> **Task prompt**
From the material below, return every line that includes "NoLanes".

━━ The input ━━

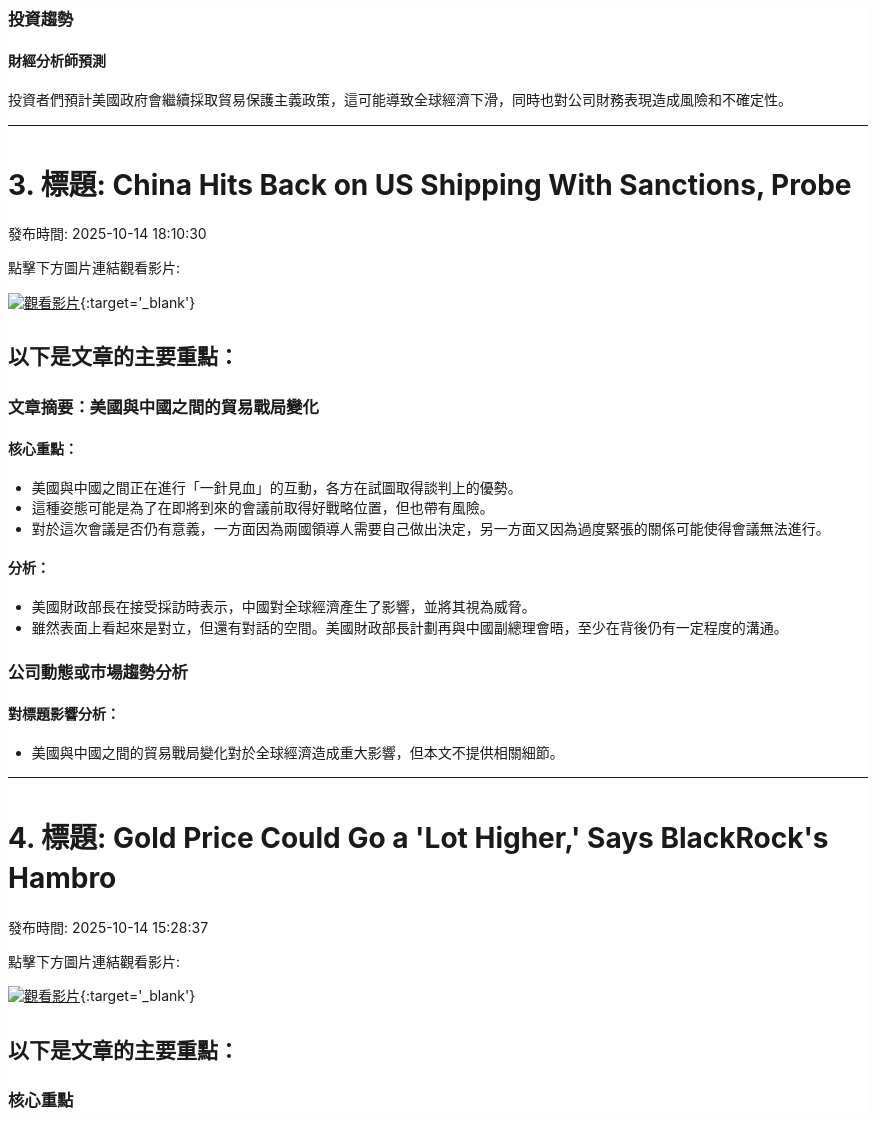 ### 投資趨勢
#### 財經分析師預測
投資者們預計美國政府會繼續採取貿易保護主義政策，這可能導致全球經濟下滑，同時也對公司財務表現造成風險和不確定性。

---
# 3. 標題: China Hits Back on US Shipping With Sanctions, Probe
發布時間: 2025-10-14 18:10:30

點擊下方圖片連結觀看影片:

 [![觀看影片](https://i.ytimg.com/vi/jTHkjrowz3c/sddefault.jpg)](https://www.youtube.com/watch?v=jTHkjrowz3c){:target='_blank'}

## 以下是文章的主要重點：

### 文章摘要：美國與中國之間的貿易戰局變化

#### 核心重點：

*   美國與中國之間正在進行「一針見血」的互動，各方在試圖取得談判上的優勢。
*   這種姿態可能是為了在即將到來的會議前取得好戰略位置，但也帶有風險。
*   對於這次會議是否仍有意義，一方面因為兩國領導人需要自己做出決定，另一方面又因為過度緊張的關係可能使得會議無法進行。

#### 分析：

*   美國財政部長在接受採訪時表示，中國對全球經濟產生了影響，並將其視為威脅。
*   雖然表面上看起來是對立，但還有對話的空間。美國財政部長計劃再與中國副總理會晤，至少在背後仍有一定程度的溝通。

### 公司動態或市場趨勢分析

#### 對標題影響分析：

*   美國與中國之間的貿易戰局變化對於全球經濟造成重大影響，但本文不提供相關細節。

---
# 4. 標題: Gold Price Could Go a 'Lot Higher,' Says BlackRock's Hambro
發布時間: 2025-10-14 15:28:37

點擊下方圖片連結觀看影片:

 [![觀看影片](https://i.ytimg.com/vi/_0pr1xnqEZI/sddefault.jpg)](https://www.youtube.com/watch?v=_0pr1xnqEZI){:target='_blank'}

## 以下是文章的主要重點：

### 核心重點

━━━
━━ The input ━━

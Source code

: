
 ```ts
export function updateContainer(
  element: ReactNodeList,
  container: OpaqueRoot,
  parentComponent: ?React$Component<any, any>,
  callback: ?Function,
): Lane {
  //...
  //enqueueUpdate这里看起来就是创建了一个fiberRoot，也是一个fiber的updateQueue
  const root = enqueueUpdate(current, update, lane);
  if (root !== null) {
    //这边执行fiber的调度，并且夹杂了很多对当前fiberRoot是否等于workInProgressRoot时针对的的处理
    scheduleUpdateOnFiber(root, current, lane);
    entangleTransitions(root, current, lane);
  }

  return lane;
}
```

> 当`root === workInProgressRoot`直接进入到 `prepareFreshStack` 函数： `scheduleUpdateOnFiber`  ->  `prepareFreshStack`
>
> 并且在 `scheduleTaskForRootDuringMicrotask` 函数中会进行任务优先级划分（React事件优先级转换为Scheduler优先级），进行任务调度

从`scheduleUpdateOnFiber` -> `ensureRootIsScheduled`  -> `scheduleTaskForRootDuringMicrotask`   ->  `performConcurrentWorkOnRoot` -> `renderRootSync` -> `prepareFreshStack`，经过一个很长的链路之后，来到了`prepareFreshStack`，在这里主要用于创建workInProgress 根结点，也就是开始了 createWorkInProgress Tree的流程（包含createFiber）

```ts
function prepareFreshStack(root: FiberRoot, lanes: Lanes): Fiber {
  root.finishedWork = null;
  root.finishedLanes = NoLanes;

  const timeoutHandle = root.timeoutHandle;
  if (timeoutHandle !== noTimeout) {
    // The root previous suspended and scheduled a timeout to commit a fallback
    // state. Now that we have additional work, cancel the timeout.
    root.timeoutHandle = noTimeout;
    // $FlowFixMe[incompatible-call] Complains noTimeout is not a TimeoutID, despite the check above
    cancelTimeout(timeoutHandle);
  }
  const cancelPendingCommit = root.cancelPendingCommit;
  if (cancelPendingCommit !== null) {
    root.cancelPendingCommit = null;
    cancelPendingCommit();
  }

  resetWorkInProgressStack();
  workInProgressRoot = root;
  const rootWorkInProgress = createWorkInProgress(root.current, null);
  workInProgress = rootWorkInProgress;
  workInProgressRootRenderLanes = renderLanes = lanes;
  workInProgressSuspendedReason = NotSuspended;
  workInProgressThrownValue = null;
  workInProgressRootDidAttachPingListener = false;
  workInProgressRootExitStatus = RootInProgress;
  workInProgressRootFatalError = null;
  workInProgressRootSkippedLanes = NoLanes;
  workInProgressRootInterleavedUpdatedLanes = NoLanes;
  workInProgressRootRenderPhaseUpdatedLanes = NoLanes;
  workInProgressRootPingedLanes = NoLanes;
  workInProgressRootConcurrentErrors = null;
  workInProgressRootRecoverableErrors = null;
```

━━━

> **Result of the task**
  root.finishedLanes = NoLanes;
  workInProgressRootSkippedLanes = NoLanes;
  workInProgressRootInterleavedUpdatedLanes = NoLanes;
  workInProgressRootRenderPhaseUpdatedLanes = NoLanes;
  workInProgressRootPingedLanes = NoLanes;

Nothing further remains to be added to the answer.